--- PROVIDED RECORDS ---

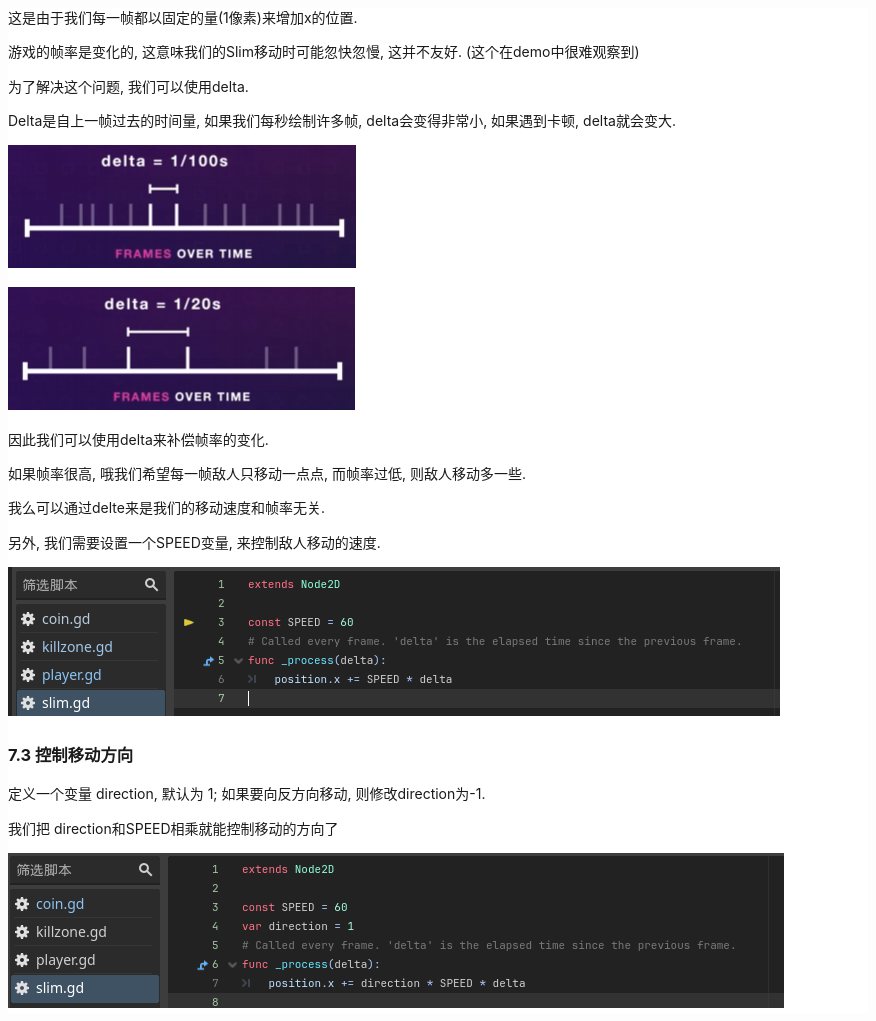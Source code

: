 这是由于我们每一帧都以固定的量(1像素)来增加x的位置.

游戏的帧率是变化的, 这意味我们的Slim移动时可能忽快忽慢, 这并不友好. (这个在demo中很难观察到)

为了解决这个问题, 我们可以使用delta.

Delta是自上一帧过去的时间量, 如果我们每秒绘制许多帧, delta会变得非常小, 如果遇到卡顿, delta就会变大.

![image-20240525235329502](media/image-20240525235329502.png)

![image-20240525235320456](media/image-20240525235320456.png)

因此我们可以使用delta来补偿帧率的变化.

如果帧率很高, 哦我们希望每一帧敌人只移动一点点, 而帧率过低, 则敌人移动多一些.

我么可以通过delte来是我们的移动速度和帧率无关.

另外, 我们需要设置一个SPEED变量, 来控制敌人移动的速度.

![image-20240525235721165](media/image-20240525235721165.png)

### 7.3 控制移动方向

定义一个变量 direction, 默认为 1; 如果要向反方向移动, 则修改direction为-1.

我们把 direction和SPEED相乘就能控制移动的方向了

![image-20240526142554373](media/image-20240526142554373.png)
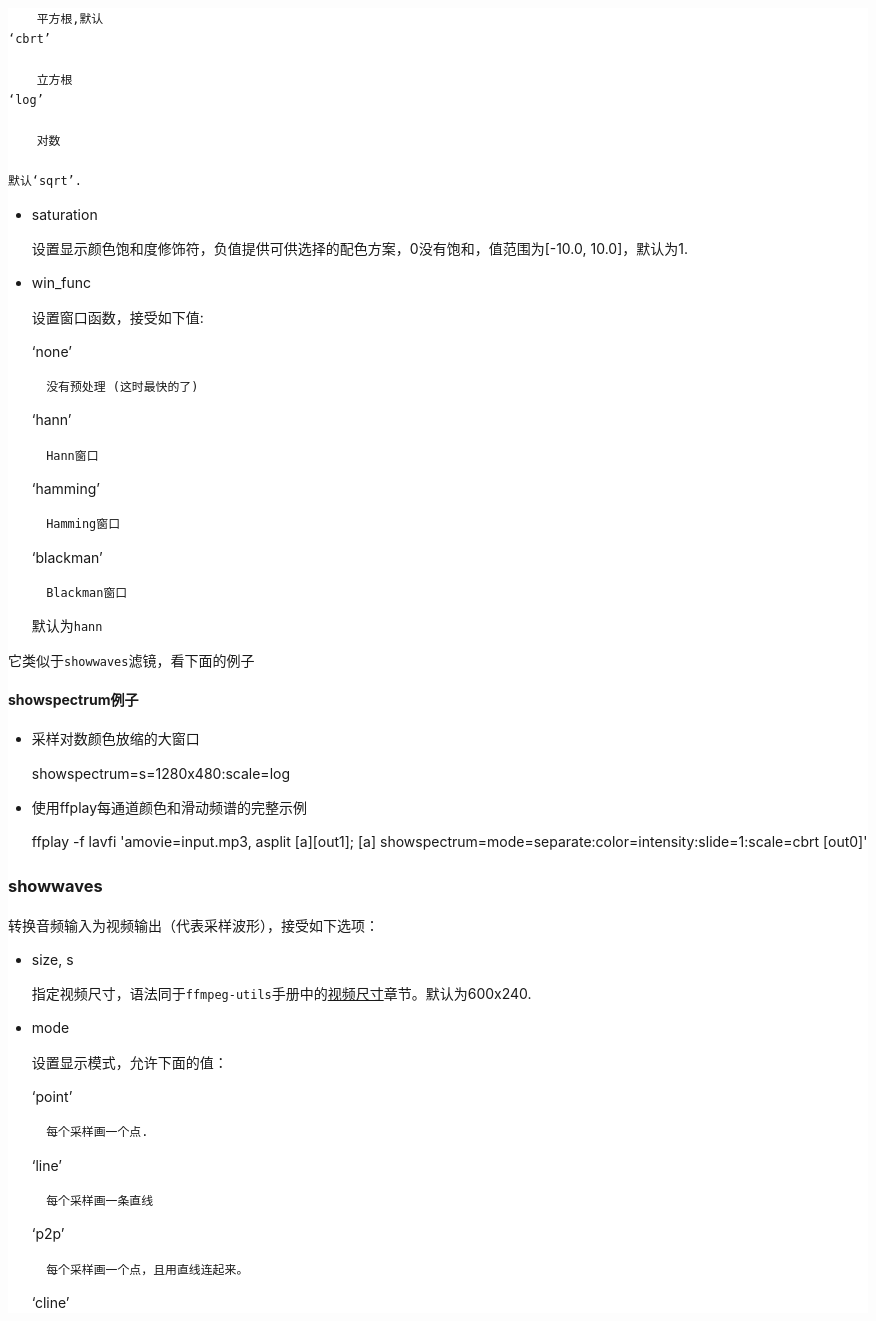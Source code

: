         平方根,默认 
    ‘cbrt’

        立方根 
    ‘log’

        对数 

    默认‘sqrt’.
- saturation

    设置显示颜色饱和度修饰符，负值提供可供选择的配色方案，0没有饱和，值范围为[-10.0, 10.0]，默认为1.
- win_func

    设置窗口函数，接受如下值:

    ‘none’

        没有预处理 (这时最快的了) 
    ‘hann’

        Hann窗口 
    ‘hamming’

        Hamming窗口
    ‘blackman’

        Blackman窗口 

    默认为`hann` 

它类似于`showwaves`滤镜，看下面的例子 
#### showspectrum例子 ####
- 采样对数颜色放缩的大窗口

	showspectrum=s=1280x480:scale=log
- 使用ffplay每通道颜色和滑动频谱的完整示例

	ffplay -f lavfi 'amovie=input.mp3, asplit [a][out1];
             [a] showspectrum=mode=separate:color=intensity:slide=1:scale=cbrt [out0]'

### showwaves ###
转换音频输入为视频输出（代表采样波形），接受如下选项：

- size, s

    指定视频尺寸，语法同于`ffmpeg-utils`手册中的[视频尺寸](ffmpeg-doc-cn-07.md#视频尺寸（分辨率）)章节。默认为600x240.
- mode

    设置显示模式，允许下面的值：

    ‘point’

        每个采样画一个点.
    ‘line’

        每个采样画一条直线
    ‘p2p’

        每个采样画一个点，且用直线连起来。
    ‘cline’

---

EXERCISE DETAILS
Keeping every word as it is, write out all the data and omit the pictures.

YOUR SOLUTION
Source code

: 这是由于我们每一帧都以固定的量(1像素)来增加x的位置.

游戏的帧率是变化的, 这意味我们的Slim移动时可能忽快忽慢, 这并不友好. (这个在demo中很难观察到)

为了解决这个问题, 我们可以使用delta.

Delta是自上一帧过去的时间量, 如果我们每秒绘制许多帧, delta会变得非常小, 如果遇到卡顿, delta就会变大.

![image-20240525235329502](media/image-20240525235329502.png)

![image-20240525235320456](media/image-20240525235320456.png)

因此我们可以使用delta来补偿帧率的变化.

如果帧率很高, 哦我们希望每一帧敌人只移动一点点, 而帧率过低, 则敌人移动多一些.

我么可以通过delte来是我们的移动速度和帧率无关.

另外, 我们需要设置一个SPEED变量, 来控制敌人移动的速度.

![image-20240525235721165](media/image-20240525235721165.png)

### 7.3 控制移动方向

定义一个变量 direction, 默认为 1; 如果要向反方向移动, 则修改direction为-1.

我们把 direction和SPEED相乘就能控制移动的方向了

![image-20240526142554373](media/image-20240526142554373.png)
Source code

:         平方根,默认 
    ‘cbrt’

        立方根 
    ‘log’

        对数 

    默认‘sqrt’.
- saturation

    设置显示颜色饱和度修饰符，负值提供可供选择的配色方案，0没有饱和，值范围为[-10.0, 10.0]，默认为1.
- win_func

    设置窗口函数，接受如下值:

    ‘none’

        没有预处理 (这时最快的了) 
    ‘hann’

        Hann窗口 
    ‘hamming’

        Hamming窗口
    ‘blackman’

        Blackman窗口 

    默认为`hann` 

它类似于`showwaves`滤镜，看下面的例子 
#### showspectrum例子 ####
- 采样对数颜色放缩的大窗口

	showspectrum=s=1280x480:scale=log
- 使用ffplay每通道颜色和滑动频谱的完整示例

	ffplay -f lavfi 'amovie=input.mp3, asplit [a][out1];
             [a] showspectrum=mode=separate:color=intensity:slide=1:scale=cbrt [out0]'

### showwaves ###
转换音频输入为视频输出（代表采样波形），接受如下选项：

- size, s

    指定视频尺寸，语法同于`ffmpeg-utils`手册中的[视频尺寸](ffmpeg-doc-cn-07.md#视频尺寸（分辨率）)章节。默认为600x240.
- mode

    设置显示模式，允许下面的值：

    ‘point’

        每个采样画一个点.
    ‘line’

        每个采样画一条直线
    ‘p2p’

        每个采样画一个点，且用直线连起来。
    ‘cline’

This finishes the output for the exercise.